Alisa Smith Woodruff headshot

Alisa Smith Woodruff

Alisa Smith Woodruff (she/her) is an enrolled Skokomish Tribal citizen who comes from a family of weavers, teachers, and nurses/caregivers. Her family focuses on traditions and culture. Alisa enjoys spending time with tribal Elders who weave, gather, and dye using traditional Skokomish practices. She was taught basic Twana (Skokomish language) words for animals, plants, seasons, clothing, and numbers.
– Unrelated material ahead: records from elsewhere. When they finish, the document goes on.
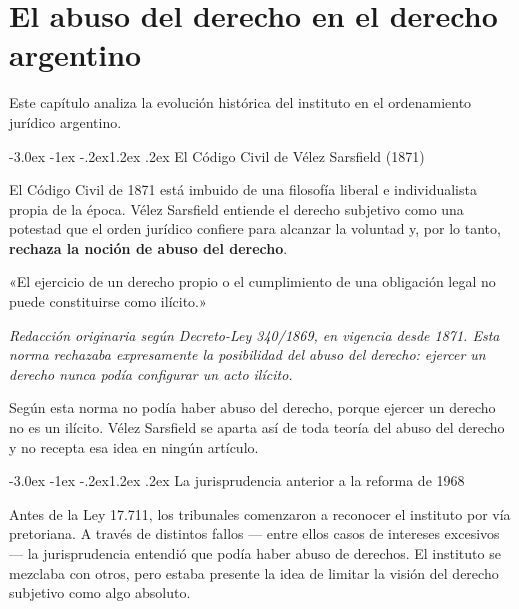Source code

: \documentclass[12pt,oneside]{book}
\makeatletter
\renewcommand\section{\@startsection{section}{1}{\z@}%
  {-3.0ex \@plus -1ex \@minus -.2ex}{1.2ex \@plus .2ex}%
  {\normalfont\large\bfseries\color{acento}}}
\makeatother
\begin{document}

\chapter{El abuso del derecho en el derecho argentino}

Este capítulo analiza la evolución histórica del instituto en el ordenamiento jurídico argentino.

\section{El Código Civil de Vélez Sarsfield (1871)}

El Código Civil de 1871 está imbuido de una filosofía liberal e individualista propia de la época. Vélez Sarsfield entiende el derecho subjetivo como una potestad que el orden jurídico confiere para alcanzar la voluntad y, por lo tanto, \textbf{rechaza la noción de abuso del derecho}.

\begin{regla}
«El ejercicio de un derecho propio o el cumplimiento de una obligación legal no puede constituirse como ilícito.»

\smallskip
\textit{Redacción originaria según Decreto-Ley 340/1869, en vigencia desde 1871. Esta norma rechazaba expresamente la posibilidad del abuso del derecho: ejercer un derecho nunca podía configurar un acto ilícito.}
\end{regla}

Según esta norma no podía haber abuso del derecho, porque ejercer un derecho no es un ilícito. Vélez Sarsfield se aparta así de toda teoría del abuso del derecho y no recepta esa idea en ningún artículo.

\section{La jurisprudencia anterior a la reforma de 1968}

Antes de la Ley 17.711, los tribunales comenzaron a reconocer el instituto por vía pretoriana. A través de distintos fallos --- entre ellos casos de intereses excesivos --- la jurisprudencia entendió que podía haber abuso de derechos. El instituto se mezclaba con otros, pero estaba presente la idea de limitar la visión del derecho subjetivo como algo absoluto.
\end{document}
To reciprocate the knowledge, Alisa emphasizes sharing and teaching through her work, with special consideration for future generations and those willing to learn. She was reminded that sharing with our future generations keeps traditions alive and helps others gain a better understanding of traditional practices. For these reasons she is grateful to have been accepted into the Masters in Environmental Science program at Evergreen State College where she has the opportunity to add to the skills she learned at Northwest Indian College. Alisa has also worked to combine both Western and traditional knowledge in internships for NASA and Mount Rainier National Park to enhance knowledge of the Cascade red fox.